[Items from a dataset]
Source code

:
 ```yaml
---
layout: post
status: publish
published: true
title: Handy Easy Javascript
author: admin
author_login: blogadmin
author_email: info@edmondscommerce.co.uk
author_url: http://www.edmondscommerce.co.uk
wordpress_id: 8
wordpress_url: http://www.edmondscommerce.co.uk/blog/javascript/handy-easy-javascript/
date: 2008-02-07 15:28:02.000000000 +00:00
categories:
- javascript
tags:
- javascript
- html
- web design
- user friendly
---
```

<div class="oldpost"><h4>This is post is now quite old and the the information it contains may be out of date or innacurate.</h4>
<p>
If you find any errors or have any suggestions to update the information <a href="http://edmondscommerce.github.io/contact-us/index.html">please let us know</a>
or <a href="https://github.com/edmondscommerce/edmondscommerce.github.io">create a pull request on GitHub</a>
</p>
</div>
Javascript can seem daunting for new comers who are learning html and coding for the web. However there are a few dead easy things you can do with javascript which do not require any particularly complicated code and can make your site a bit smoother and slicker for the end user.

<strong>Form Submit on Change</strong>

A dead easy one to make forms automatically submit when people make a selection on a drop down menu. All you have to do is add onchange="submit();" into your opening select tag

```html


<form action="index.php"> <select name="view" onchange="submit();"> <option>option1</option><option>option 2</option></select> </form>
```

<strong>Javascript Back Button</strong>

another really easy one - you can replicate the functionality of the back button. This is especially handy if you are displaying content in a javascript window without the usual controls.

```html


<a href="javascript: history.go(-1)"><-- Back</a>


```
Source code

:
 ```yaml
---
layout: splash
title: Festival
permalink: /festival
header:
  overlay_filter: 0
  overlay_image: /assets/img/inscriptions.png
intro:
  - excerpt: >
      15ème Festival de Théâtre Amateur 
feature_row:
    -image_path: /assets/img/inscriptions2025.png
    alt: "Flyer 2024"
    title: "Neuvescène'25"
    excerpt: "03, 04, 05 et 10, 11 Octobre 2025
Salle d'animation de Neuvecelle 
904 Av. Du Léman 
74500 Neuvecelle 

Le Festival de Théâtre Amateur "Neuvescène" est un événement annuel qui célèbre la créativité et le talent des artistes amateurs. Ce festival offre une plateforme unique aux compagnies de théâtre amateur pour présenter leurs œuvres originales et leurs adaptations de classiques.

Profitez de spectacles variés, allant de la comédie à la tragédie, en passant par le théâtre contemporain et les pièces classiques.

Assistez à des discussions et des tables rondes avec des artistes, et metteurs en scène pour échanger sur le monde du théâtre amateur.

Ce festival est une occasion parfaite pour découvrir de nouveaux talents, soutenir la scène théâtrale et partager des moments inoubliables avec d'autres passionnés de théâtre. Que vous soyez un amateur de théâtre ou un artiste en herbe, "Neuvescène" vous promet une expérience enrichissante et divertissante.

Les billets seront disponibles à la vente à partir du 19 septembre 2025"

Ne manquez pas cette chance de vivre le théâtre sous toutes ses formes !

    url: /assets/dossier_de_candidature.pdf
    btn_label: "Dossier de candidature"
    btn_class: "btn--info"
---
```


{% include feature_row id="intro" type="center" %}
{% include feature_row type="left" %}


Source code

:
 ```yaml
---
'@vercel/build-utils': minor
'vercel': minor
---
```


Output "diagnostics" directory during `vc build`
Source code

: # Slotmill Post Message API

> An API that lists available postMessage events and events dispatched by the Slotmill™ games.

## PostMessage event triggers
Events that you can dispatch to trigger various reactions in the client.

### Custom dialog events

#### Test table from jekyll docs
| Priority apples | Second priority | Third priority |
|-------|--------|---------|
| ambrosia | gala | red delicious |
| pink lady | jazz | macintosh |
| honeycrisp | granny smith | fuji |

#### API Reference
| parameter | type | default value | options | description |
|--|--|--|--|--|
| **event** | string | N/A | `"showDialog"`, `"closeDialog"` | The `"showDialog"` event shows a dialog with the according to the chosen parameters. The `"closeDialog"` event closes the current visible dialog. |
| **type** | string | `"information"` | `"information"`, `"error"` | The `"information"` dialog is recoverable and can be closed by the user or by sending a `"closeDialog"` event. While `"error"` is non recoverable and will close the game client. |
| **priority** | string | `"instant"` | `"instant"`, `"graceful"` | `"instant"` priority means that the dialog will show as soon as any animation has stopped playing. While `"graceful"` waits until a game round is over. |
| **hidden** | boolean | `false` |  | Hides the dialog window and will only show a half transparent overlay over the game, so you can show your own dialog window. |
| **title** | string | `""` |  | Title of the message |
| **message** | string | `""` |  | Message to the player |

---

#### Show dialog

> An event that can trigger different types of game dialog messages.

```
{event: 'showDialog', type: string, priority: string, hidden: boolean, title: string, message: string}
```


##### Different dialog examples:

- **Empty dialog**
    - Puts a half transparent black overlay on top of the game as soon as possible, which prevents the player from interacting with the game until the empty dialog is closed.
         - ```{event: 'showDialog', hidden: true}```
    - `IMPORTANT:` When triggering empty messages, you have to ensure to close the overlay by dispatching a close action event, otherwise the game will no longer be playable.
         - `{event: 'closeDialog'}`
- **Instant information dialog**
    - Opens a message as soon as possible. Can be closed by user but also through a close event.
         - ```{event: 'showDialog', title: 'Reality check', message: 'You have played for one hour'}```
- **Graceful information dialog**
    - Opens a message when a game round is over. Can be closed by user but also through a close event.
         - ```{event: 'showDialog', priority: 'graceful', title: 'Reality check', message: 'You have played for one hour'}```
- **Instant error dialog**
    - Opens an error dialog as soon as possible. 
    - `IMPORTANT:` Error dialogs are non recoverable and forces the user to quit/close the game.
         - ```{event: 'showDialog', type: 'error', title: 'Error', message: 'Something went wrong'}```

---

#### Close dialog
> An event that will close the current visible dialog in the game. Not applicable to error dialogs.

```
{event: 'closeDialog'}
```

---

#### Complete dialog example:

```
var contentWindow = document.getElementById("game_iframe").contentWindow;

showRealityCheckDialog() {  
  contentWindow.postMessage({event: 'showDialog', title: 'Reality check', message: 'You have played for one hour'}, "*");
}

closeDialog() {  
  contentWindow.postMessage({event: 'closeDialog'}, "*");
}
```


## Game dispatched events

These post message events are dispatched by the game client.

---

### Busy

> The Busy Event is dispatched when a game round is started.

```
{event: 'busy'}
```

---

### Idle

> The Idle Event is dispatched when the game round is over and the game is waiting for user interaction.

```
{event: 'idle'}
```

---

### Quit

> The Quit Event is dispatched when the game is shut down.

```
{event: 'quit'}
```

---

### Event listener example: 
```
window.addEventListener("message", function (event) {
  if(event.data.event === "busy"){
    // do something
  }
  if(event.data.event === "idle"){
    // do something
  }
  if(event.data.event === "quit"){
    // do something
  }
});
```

§ Task brief:
Count how many lines in the records hold the string "information"; reply with the number alone.

§ Exercise solution:
5